Molecular Biology of the Cell ◽

10.1091/mbc.e06-11-1000 ◽

2007 ◽

Vol 18 (5) ◽

pp. 1803-1815 ◽

Cited By ~ 37

Author(s):

Alenka Čopič ◽

Trevor L. Starr ◽

Randy Schekman

Keyword(s):

Saccharomyces Cerevisiae ◽

Cell Surface ◽

Protein Transport ◽

Adaptor Protein ◽

Additional Function ◽

Trans Golgi Network ◽

Cargo Proteins ◽

Clathrin Adaptor ◽

Dependent Transport ◽

Golgi Network

The phosphoinositide-binding proteins Ent3p and Ent5p are required for protein transport from the trans-Golgi network (TGN) to the vacuole in Saccharomyces cerevisiae. Both proteins interact with the monomeric clathrin adaptor Gga2p, but Ent5p also interacts with the clathrin adaptor protein 1 (AP-1) complex, which facilitates retention of proteins such as Chs3p at the TGN. When both ENT3 and ENT5 are mutated, Chs3p is diverted from an intracellular reservoir to the cell surface.
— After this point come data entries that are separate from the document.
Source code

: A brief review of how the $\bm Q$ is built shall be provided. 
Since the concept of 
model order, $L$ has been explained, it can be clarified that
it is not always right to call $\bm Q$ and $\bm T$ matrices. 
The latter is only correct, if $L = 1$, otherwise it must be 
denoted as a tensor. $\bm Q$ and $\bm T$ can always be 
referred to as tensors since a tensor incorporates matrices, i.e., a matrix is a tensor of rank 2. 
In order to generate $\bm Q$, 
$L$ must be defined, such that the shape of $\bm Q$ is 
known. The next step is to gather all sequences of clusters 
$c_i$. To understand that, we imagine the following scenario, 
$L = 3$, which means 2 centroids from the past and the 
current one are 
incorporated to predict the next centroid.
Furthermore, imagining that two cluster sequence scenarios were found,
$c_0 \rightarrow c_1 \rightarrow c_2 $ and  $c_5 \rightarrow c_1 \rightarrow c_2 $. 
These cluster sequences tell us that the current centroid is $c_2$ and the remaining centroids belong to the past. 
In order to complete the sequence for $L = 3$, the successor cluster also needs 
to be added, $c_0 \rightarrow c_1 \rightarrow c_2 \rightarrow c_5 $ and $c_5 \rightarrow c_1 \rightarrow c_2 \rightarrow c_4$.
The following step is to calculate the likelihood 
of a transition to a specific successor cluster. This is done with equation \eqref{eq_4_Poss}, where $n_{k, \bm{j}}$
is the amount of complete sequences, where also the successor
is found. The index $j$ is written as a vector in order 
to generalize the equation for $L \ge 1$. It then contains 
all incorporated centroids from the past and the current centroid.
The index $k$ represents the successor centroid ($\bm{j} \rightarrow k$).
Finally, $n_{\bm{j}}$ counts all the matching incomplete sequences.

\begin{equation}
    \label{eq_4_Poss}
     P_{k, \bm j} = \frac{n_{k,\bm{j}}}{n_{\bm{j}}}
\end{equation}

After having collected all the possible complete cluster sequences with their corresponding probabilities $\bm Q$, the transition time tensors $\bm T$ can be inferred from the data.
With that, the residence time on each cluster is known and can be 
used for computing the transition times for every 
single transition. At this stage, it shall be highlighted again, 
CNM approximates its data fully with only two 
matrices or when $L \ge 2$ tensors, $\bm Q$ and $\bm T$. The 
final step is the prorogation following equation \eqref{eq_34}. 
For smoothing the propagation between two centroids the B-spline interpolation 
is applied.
However, Ent3p and Ent5p are not required for the function of AP-1, but rather they seem to act in parallel with AP-1 to retain proteins such as Chs3p at the TGN. They have all the properties of clathrin adaptors, because they can both bind to clathrin and to cargo proteins. Like AP-1, Ent5p binds to Chs3p, whereas Ent3p facilitates the interaction between Gga2p and the endosomal syntaxin Pep12p. Thus, Ent3p has an additional function in Gga-dependent transport to the late endosome. Ent3p also facilitates the association between Gga2p and clathrin; however, Ent5p can partially substitute for this function. We conclude that the clathrin adaptors AP-1, Ent3p, Ent5p, and the Ggas cooperate in different ways to sort proteins between the TGN and the endosomes.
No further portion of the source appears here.